Every line in the records below that holds the word "Quand" is to be copied.

(Data for this exercise begins)

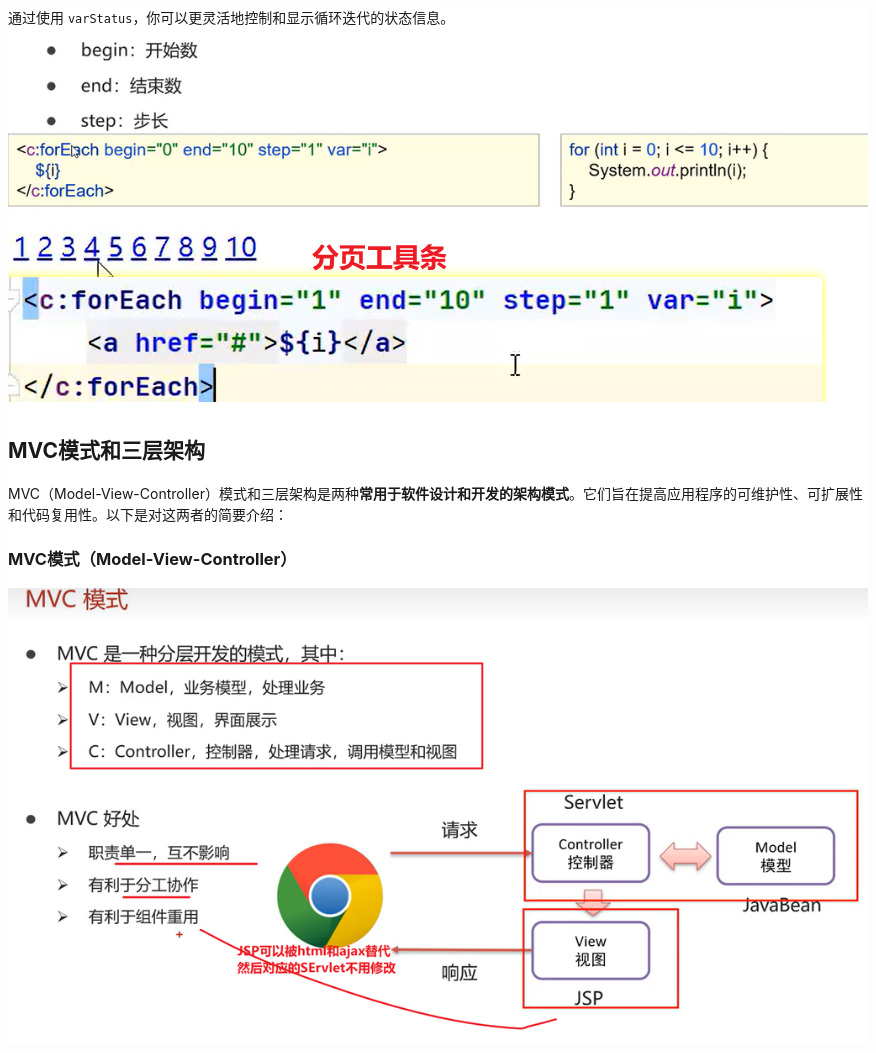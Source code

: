 通过使用 `varStatus`，你可以更灵活地控制和显示循环迭代的状态信息。

![image-20240103102007712](JspCookies/image-20240103102007712.png)

![image-20240103102205314](JspCookies/image-20240103102205314.png)  



## MVC模式和三层架构

MVC（Model-View-Controller）模式和三层架构是两种**常用于软件设计和开发的架构模式**。它们旨在提高应用程序的可维护性、可扩展性和代码复用性。以下是对这两者的简要介绍：

### MVC模式（Model-View-Controller）

 ![image-20240103102633010](JspCookies/image-20240103102633010.png)
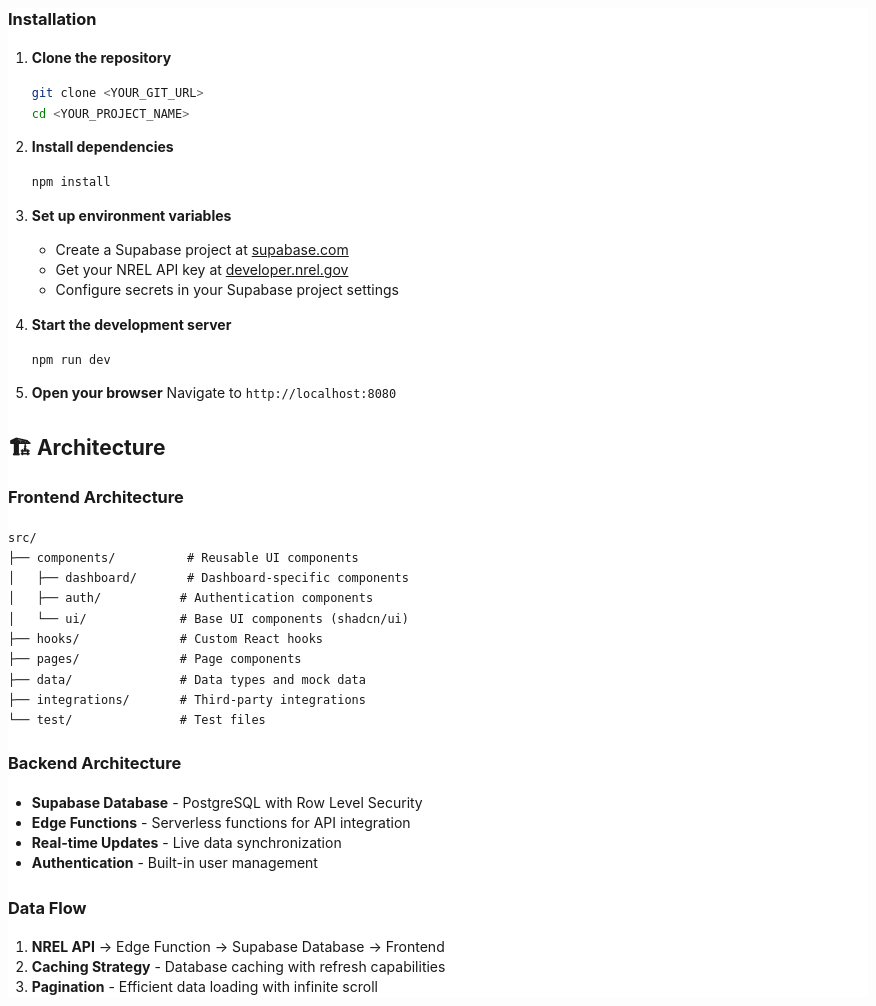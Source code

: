 ### Installation

1. **Clone the repository**
   ```bash
   git clone <YOUR_GIT_URL>
   cd <YOUR_PROJECT_NAME>
   ```

2. **Install dependencies**
   ```bash
   npm install
   ```

3. **Set up environment variables**
   - Create a Supabase project at [supabase.com](https://supabase.com)
   - Get your NREL API key at [developer.nrel.gov](https://developer.nrel.gov/signup/)
   - Configure secrets in your Supabase project settings

4. **Start the development server**
   ```bash
   npm run dev
   ```

5. **Open your browser**
   Navigate to `http://localhost:8080`

## 🏗️ Architecture

### Frontend Architecture
```
src/
├── components/          # Reusable UI components
│   ├── dashboard/       # Dashboard-specific components
│   ├── auth/           # Authentication components
│   └── ui/             # Base UI components (shadcn/ui)
├── hooks/              # Custom React hooks
├── pages/              # Page components
├── data/               # Data types and mock data
├── integrations/       # Third-party integrations
└── test/               # Test files
```

### Backend Architecture
- **Supabase Database** - PostgreSQL with Row Level Security
- **Edge Functions** - Serverless functions for API integration
- **Real-time Updates** - Live data synchronization
- **Authentication** - Built-in user management

### Data Flow
1. **NREL API** → Edge Function → Supabase Database → Frontend
2. **Caching Strategy** - Database caching with refresh capabilities
3. **Pagination** - Efficient data loading with infinite scroll
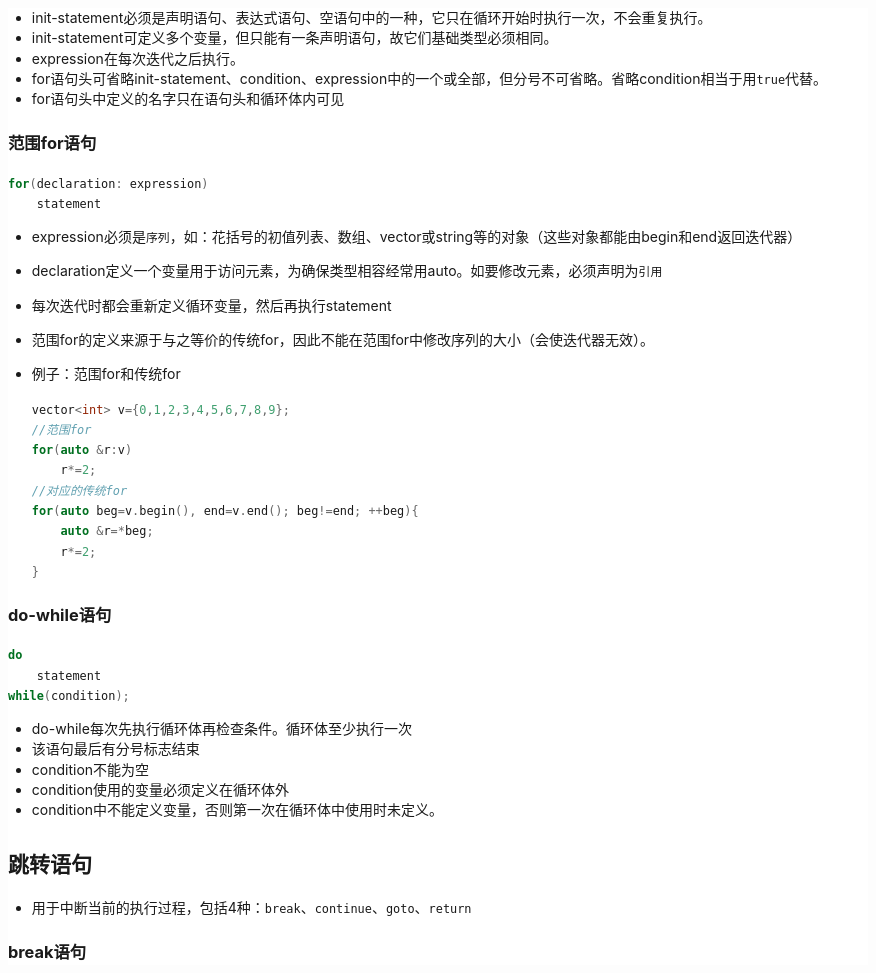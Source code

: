 -   init-statement必须是声明语句、表达式语句、空语句中的一种，它只在循环开始时执行一次，不会重复执行。
-   init-statement可定义多个变量，但只能有一条声明语句，故它们基础类型必须相同。
-   expression在每次迭代之后执行。
-   for语句头可省略init-statement、condition、expression中的一个或全部，但分号不可省略。省略condition相当于用`true`代替。
-   for语句头中定义的名字只在语句头和循环体内可见

### 范围for语句

```cpp
for(declaration: expression)
    statement
```

-   expression必须是`序列`，如：花括号的初值列表、数组、vector或string等的对象（这些对象都能由begin和end返回迭代器）

-   declaration定义一个变量用于访问元素，为确保类型相容经常用auto。如要修改元素，必须声明为`引用`

-   每次迭代时都会重新定义循环变量，然后再执行statement

-   范围for的定义来源于与之等价的传统for，因此不能在范围for中修改序列的大小（会使迭代器无效）。

-   例子：范围for和传统for

    ```cpp
    vector<int> v={0,1,2,3,4,5,6,7,8,9};
    //范围for
    for(auto &r:v)
        r*=2;
    //对应的传统for
    for(auto beg=v.begin(), end=v.end(); beg!=end; ++beg){
        auto &r=*beg;
        r*=2;
    }
    ```

### do-while语句

```cpp
do
    statement
while(condition);
```

-   do-while每次先执行循环体再检查条件。循环体至少执行一次
-   该语句最后有分号标志结束
-   condition不能为空
-   condition使用的变量必须定义在循环体外
-   condition中不能定义变量，否则第一次在循环体中使用时未定义。

## 跳转语句

-   用于中断当前的执行过程，包括4种：`break`、`continue`、`goto`、`return`

### break语句

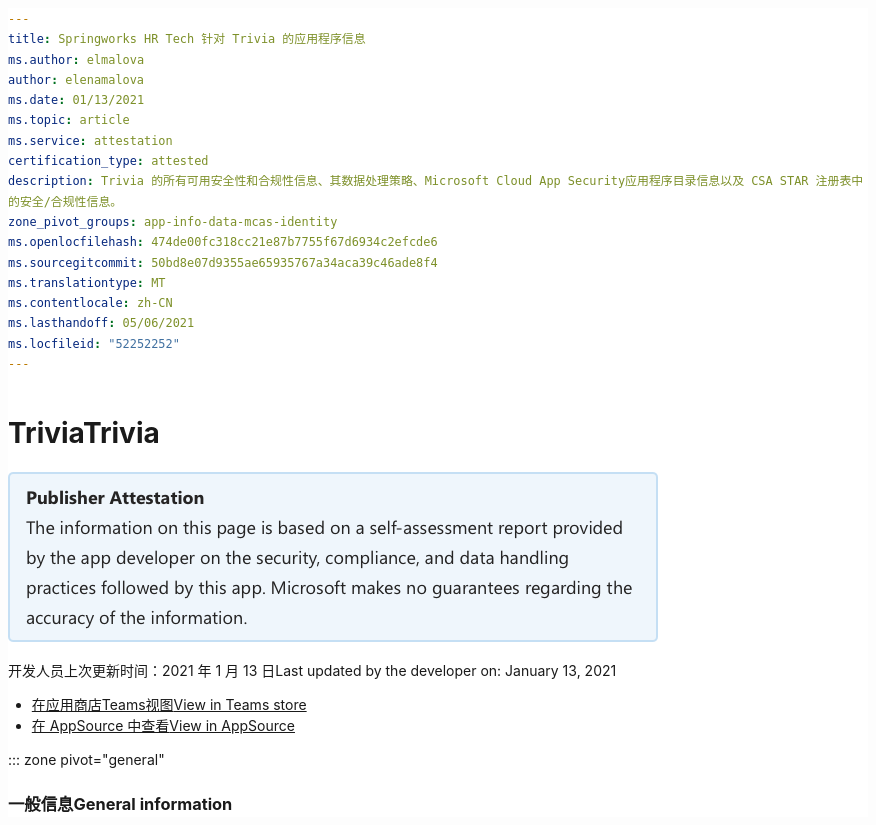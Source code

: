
 ```yaml
---
title: Springworks HR Tech 针对 Trivia 的应用程序信息
ms.author: elmalova
author: elenamalova
ms.date: 01/13/2021
ms.topic: article
ms.service: attestation
certification_type: attested
description: Trivia 的所有可用安全性和合规性信息、其数据处理策略、Microsoft Cloud App Security应用程序目录信息以及 CSA STAR 注册表中的安全/合规性信息。
zone_pivot_groups: app-info-data-mcas-identity
ms.openlocfilehash: 474de00fc318cc21e87b7755f67d6934c2efcde6
ms.sourcegitcommit: 50bd8e07d9355ae65935767a34aca39c46ade8f4
ms.translationtype: MT
ms.contentlocale: zh-CN
ms.lasthandoff: 05/06/2021
ms.locfileid: "52252252"
---
```

# <a name="trivia"></a><span data-ttu-id="0e85e-103">Trivia</span><span class="sxs-lookup"><span data-stu-id="0e85e-103">Trivia</span></span>

<p></p>
<img alt="Publisher Attestation: The information on this page is based on a self-assessment report provided by the app developer on the security, compliance, and data handling practices followed by this app. Microsoft makes no guarantees regarding the accuracy of the information." src="../media/attested.png" width="650" />
<p><span data-ttu-id="0e85e-104">开发人员上次更新时间：2021 年 1 月 13 日</span><span class="sxs-lookup"><span data-stu-id="0e85e-104">Last updated by the developer on: January 13, 2021</span></span></p>

* <span data-ttu-id="0e85e-105"><a href="https://teams.microsoft.com/l/app/391082c3-968b-47b1-9c92-b5daf008000b" target="_blank">在应用商店Teams视图</a></span><span class="sxs-lookup"><span data-stu-id="0e85e-105"><a href="https://teams.microsoft.com/l/app/391082c3-968b-47b1-9c92-b5daf008000b" target="_blank">View in Teams store</a></span></span>
* <span data-ttu-id="0e85e-106"><a href="https://appsource.microsoft.com/product/office/WA200001956" target="_blank">在 AppSource 中查看</a></span><span class="sxs-lookup"><span data-stu-id="0e85e-106"><a href="https://appsource.microsoft.com/product/office/WA200001956" target="_blank">View in AppSource</a></span></span>

::: zone pivot="general"

### <a name="general-information"></a><span data-ttu-id="0e85e-107">一般信息</span><span class="sxs-lookup"><span data-stu-id="0e85e-107">General information</span></span>
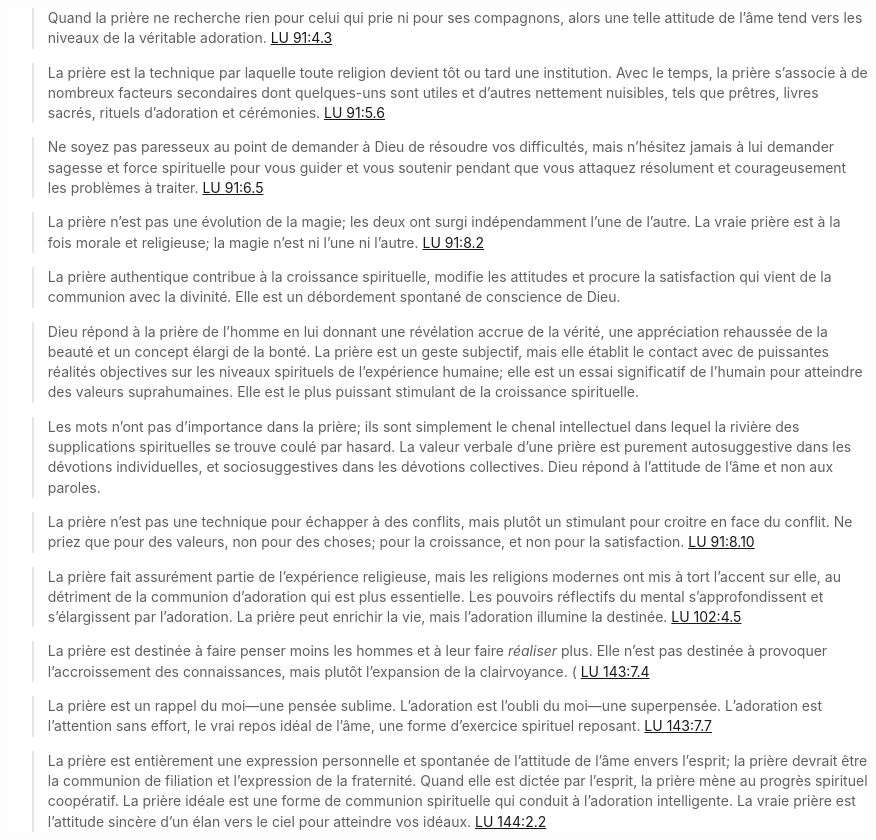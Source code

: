 > Quand la prière ne recherche rien pour celui qui prie ni pour ses compagnons, alors une telle attitude de l’âme tend vers les niveaux de la véritable adoration. [LU 91:4.3](/fr/The_Urantia_Book/91#p4_3)

> La prière est la technique par laquelle toute religion devient tôt ou tard une institution. Avec le temps, la prière s’associe à de nombreux facteurs secondaires dont quelques-uns sont utiles et d’autres nettement nuisibles, tels que prêtres, livres sacrés, rituels d’adoration et cérémonies. [LU 91:5.6](/fr/The_Urantia_Book/91#p5_6)

> Ne soyez pas paresseux au point de demander à Dieu de résoudre vos difficultés, mais n’hésitez jamais à lui demander sagesse et force spirituelle pour vous guider et vous soutenir pendant que vous attaquez résolument et courageusement les problèmes à traiter. [LU 91:6.5](/fr/The_Urantia_Book/91#p6_5)

> La prière n’est pas une évolution de la magie; les deux ont surgi indépendamment l’une de l’autre. La vraie prière est à la fois morale et religieuse; la magie n’est ni l’une ni l’autre. [LU 91:8.2](/fr/The_Urantia_Book/91#p8_2)

> La prière authentique contribue à la croissance spirituelle, modifie les attitudes et procure la satisfaction qui vient de la communion avec la divinité. Elle est un débordement spontané de conscience de Dieu.

> Dieu répond à la prière de l’homme en lui donnant une révélation accrue de la vérité, une appréciation rehaussée de la beauté et un concept élargi de la bonté. La prière est un geste subjectif, mais elle établit le contact avec de puissantes réalités objectives sur les niveaux spirituels de l’expérience humaine; elle est un essai significatif de l’humain pour atteindre des valeurs suprahumaines. Elle est le plus puissant stimulant de la croissance spirituelle.

> Les mots n’ont pas d’importance dans la prière; ils sont simplement le chenal intellectuel dans lequel la rivière des supplications spirituelles se trouve coulé par hasard. La valeur verbale d’une prière est purement autosuggestive dans les dévotions individuelles, et sociosuggestives dans les dévotions collectives. Dieu répond à l’attitude de l’âme et non aux paroles.

> La prière n’est pas une technique pour échapper à des conflits, mais plutôt un stimulant pour croitre en face du conflit. Ne priez que pour des valeurs, non pour des choses; pour la croissance, et non pour la satisfaction. [LU 91:8.10](/fr/The_Urantia_Book/91#p8_10)

> La prière fait assurément partie de l’expérience religieuse, mais les religions modernes ont mis à tort l’accent sur elle, au détriment de la communion d’adoration qui est plus essentielle. Les pouvoirs réflectifs du mental s’approfondissent et s’élargissent par l’adoration. La prière peut enrichir la vie, mais l’adoration illumine la destinée. [LU 102:4.5](/fr/The_Urantia_Book/102#p4_5)

> La prière est destinée à faire penser moins les hommes et à leur faire _réaliser_ plus. Elle n’est pas destinée à provoquer l’accroissement des connaissances, mais plutôt l’expansion de la clairvoyance. ( [LU 143:7.4](/fr/The_Urantia_Book/143#p7_4)

> La prière est un rappel du moi—une pensée sublime. L’adoration est l’oubli du moi—une superpensée. L’adoration est l’attention sans effort, le vrai repos idéal de l’âme, une forme d’exercice spirituel reposant. [LU 143:7.7](/fr/The_Urantia_Book/143#p7_7)

> La prière est entièrement une expression personnelle et spontanée de l’attitude de l’âme envers l’esprit; la prière devrait être la communion de filiation et l’expression de la fraternité. Quand elle est dictée par l’esprit, la prière mène au progrès spirituel coopératif. La prière idéale est une forme de communion spirituelle qui conduit à l’adoration intelligente. La vraie prière est l’attitude sincère d’un élan vers le ciel pour atteindre vos idéaux. [LU 144:2.2](/fr/The_Urantia_Book/144#p2_2)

(Data for this exercise ends)

[Written reply]
: > Quand la prière ne recherche rien pour celui qui prie ni pour ses compagnons, alors une telle attitude de l’âme tend vers les niveaux de la véritable adoration. [LU 91:4.3](/fr/The_Urantia_Book/91#p4_3)
> La prière est entièrement une expression personnelle et spontanée de l’attitude de l’âme envers l’esprit; la prière devrait être la communion de filiation et l’expression de la fraternité. Quand elle est dictée par l’esprit, la prière mène au progrès spirituel coopératif. La prière idéale est une forme de communion spirituelle qui conduit à l’adoration intelligente. La vraie prière est l’attitude sincère d’un élan vers le ciel pour atteindre vos idéaux. [LU 144:2.2](/fr/The_Urantia_Book/144#p2_2)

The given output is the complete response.